Collected data
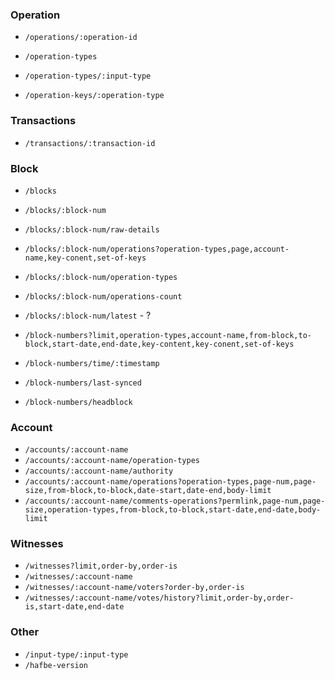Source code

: ### Operation
* `/operations/:operation-id`

* `/operation-types`
* `/operation-types/:input-type`

* `/operation-keys/:operation-type`

### Transactions
* `/transactions/:transaction-id`

### Block
* `/blocks`
* `/blocks/:block-num`
* `/blocks/:block-num/raw-details`
* `/blocks/:block-num/operations?operation-types,page,account-name,key-conent,set-of-keys`
* `/blocks/:block-num/operation-types`
* `/blocks/:block-num/operations-count`
* `/blocks/:block-num/latest` - ?

* `/block-numbers?limit,operation-types,account-name,from-block,to-block,start-date,end-date,key-content,key-conent,set-of-keys`
* `/block-numbers/time/:timestamp`
* `/block-numbers/last-synced`
* `/block-numbers/headblock`

### Account
* `/accounts/:account-name`
* `/accounts/:account-name/operation-types`
* `/accounts/:account-name/authority`
* `/accounts/:account-name/operations?operation-types,page-num,page-size,from-block,to-block,date-start,date-end,body-limit`
* `/accounts/:account-name/comments-operations?permlink,page-num,page-size,operation-types,from-block,to-block,start-date,end-date,body-limit`

### Witnesses
* `/witnesses?limit,order-by,order-is`
* `/witnesses/:account-name`
* `/witnesses/:account-name/voters?order-by,order-is`
* `/witnesses/:account-name/votes/history?limit,order-by,order-is,start-date,end-date`


### Other
* `/input-type/:input-type`
* `/hafbe-version`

* Required action *
Your reply should consist solely of the number of lines above that contain the word "date".

* Answer space *
4